E' piuttosto dubbio che, dopo le posizioni rigide (motivate più da esigenze di tattica politica che di merito costituzionale) assunte dai sostenitori dell’elezione diretta, dell’elezione indiretta o della composizione ex officio del Senato, sia ancora utile proporre qualche ragionamento sulla sostanza dei problemi. Tuttavia, vale la pena provarci, anche in quanto un osservatore esterno è legittimato solo a questo tipo di osservazioni. Ma per comprendere la questione relativa a composizione, funzioni e funzionamento del Senato, occorre uscire dalla questione stessa e collocarla in un’ottica relativa al sistema costituzionale complessivo. In effetti, nel costituzionalismo contemporaneo, la questione della seconda Camera è una variabile dipendente della forma di Stato e della forma di governo.
Riguardo alla forma di governo, l’Italia ha oggi – assieme alla Romania – l’unico regime parlamentare al mondo in cui il governo deve godere della fiducia di entrambe le Camere e nel quale un progetto di legge ha sempre e comunque bisogno del voto delle due assemblee parlamentari per diventare legge. Un sistema di questo tipo è compatibile con il principio democratico – se inteso in senso forte, vale a dire come esigenza che agli elettori sia consentito, anche grazie al sistema elettorale, di scegliere una maggioranza, un programma e un premier – solo se le due Camere hanno una composizione identica. Il che, però, oltre a renderle un doppione l’una dell’altra, è assai problematico in un sistema di partiti deboli e con regole elettorali almeno in parte maggioritarie, che rischiano costitutivamente di produrre maggioranze diverse nelle due assemblee. Dunque, mettere il sistema di governo italiano a norma con gli altri regimi parlamentari europei significa limitare la fiducia al solo rapporto fra Governo e Camera politica e riconoscere a quest’ultima una posizione prevalente nel procedimento legislativo rispetto alla seconda Camera.

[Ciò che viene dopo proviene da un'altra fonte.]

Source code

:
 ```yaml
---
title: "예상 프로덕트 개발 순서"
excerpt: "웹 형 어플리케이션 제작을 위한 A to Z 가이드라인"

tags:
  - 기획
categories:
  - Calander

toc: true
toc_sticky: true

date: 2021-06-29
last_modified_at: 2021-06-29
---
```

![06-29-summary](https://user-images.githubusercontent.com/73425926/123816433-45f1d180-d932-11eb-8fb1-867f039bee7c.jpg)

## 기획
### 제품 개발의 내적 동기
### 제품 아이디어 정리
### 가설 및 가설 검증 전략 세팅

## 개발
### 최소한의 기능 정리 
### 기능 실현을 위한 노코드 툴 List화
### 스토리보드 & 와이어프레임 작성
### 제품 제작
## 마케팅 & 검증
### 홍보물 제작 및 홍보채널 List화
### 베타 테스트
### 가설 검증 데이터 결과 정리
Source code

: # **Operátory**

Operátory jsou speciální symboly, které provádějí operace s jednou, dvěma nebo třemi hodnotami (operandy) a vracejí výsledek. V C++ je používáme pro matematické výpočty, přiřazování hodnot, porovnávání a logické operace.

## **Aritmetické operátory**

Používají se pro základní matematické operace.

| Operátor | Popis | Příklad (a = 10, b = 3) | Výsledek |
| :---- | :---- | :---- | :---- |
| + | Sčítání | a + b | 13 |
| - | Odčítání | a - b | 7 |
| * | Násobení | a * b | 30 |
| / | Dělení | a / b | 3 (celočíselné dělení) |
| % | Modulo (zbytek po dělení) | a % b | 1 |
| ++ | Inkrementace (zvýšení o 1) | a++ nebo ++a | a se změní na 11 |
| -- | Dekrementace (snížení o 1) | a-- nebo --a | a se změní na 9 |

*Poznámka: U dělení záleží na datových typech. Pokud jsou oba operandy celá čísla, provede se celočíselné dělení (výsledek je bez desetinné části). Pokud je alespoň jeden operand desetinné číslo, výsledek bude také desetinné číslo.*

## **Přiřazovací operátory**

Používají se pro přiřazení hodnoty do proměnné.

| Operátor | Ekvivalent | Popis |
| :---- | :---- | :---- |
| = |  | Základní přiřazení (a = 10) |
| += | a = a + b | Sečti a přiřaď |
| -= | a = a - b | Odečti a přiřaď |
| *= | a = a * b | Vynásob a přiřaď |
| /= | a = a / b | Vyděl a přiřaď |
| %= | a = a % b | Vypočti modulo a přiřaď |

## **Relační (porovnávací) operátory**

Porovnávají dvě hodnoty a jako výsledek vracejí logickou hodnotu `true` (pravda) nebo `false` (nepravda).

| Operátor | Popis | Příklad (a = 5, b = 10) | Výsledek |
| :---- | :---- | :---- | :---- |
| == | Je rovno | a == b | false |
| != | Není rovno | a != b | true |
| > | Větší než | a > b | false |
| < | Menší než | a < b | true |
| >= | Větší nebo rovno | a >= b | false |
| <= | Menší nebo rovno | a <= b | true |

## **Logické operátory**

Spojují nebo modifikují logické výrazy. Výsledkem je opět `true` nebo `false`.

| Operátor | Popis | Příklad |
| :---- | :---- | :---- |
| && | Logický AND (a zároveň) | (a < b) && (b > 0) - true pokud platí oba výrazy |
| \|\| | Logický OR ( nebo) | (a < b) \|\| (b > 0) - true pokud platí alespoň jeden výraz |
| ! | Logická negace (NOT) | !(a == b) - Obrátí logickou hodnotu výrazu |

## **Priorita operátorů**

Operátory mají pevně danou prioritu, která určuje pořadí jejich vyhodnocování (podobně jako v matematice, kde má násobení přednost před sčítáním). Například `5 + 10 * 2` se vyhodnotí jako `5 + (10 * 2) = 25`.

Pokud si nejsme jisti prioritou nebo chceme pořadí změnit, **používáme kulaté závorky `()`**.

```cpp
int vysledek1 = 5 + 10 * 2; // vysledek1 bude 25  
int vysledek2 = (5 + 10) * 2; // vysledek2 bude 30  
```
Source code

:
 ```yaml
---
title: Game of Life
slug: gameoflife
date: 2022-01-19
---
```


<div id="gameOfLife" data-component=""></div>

Se i problemi della forma di governo sono alla base della pars destruens della riforma, essi non ci dicono tuttavia nulla circa il modo in cui costruire in positivo il nuovo Senato. In teoria, la pars destruens ora evocata è compatibile anche con un Senato eletto a suffragio universale come oggi, alla condizione che esso sia escluso dal voto di fiducia e reso subordinato nel procedimento legislativo. Tuttavia, di fronte a un Senato eletto direttamente si porrebbe la questione di spiegare perché una Camera eletta direttamente non dovrebbe avere poteri pari all’altra e, ove si volesse evitare di farne un doppione della prima Camera, di chiarire in che modo esso debba essere eletto. Se, invece, si pensa ad un Senato eletto indirettamente o composto da membri di altri organi, che ne facciano parte ex officio – come accade in molte democrazie parlamentari contemporanee (Germania, Francia, Austria, Belgio, per fare solo qualche esempio) – la questione può essere affrontata solo rispondendo a un’altra domanda: chi deve essere rappresentato in Senato? A quale principio strutturale deve rispondere la seconda Camera?
L’evoluzione del costituzionalismo italiano dagli anni Settanta del Novecento a oggi ha fornito sino a poco tempo fa una risposta: data la tendenza a un sistema regionale decentrato (con significativi poteri legislativi delle Regioni) e a un ruolo forte delle autonomie, la seconda Camera dovrebbe essere naturaliter una Camera delle Regioni (e delle autonomie locali, soprattutto dei Comuni). Il disegno di legge del governo Renzi sembra in effetti muoversi in questa direzione, ma lo fa con serie contraddizioni interne: proprio mentre completa il disegno autonomistico con una Camera delle autonomie (l’anello mancante del regionalismo italiano), esso riduce fortemente lo spazio delle autonomie stesse, in particolare l’autonomia legislativa delle Regioni, che nella versione attuale del progetto viene ridotta a poco più di un simulacro (oltretutto con l’ipocrisia di mantenere l’enumerazione delle competenze statali, che risponde a una logica in cui la regola sono le competenze regionali: ma con la particolarità che l’enumerazione delle competenze statali finisce con l’includere quasi tutto lo scibile umano). Del resto, ciò corrisponde all’umore centralistico oggi dominante nell’opinione pubblica (la stessa, sia consentito ricordarlo, che quindici anni fa invocava a gran voce il "federalismo all’italiana").
In sintesi: la riforma del Senato è un vicolo cieco se la si considera come tema autonomo, mentre si incanala su un alveo ragionevole se viene collocata nella prospettiva della forma di governo e della forma di Stato. La storia costituzionale degli ultimi venti anni indica con chiarezza la via della Camera delle autonomie. Ma costruire una Camera delle autonomie svuotando le autonomie (in particolare le Regioni) è un po’ come preparare una "pepata di cozze" senza cozze.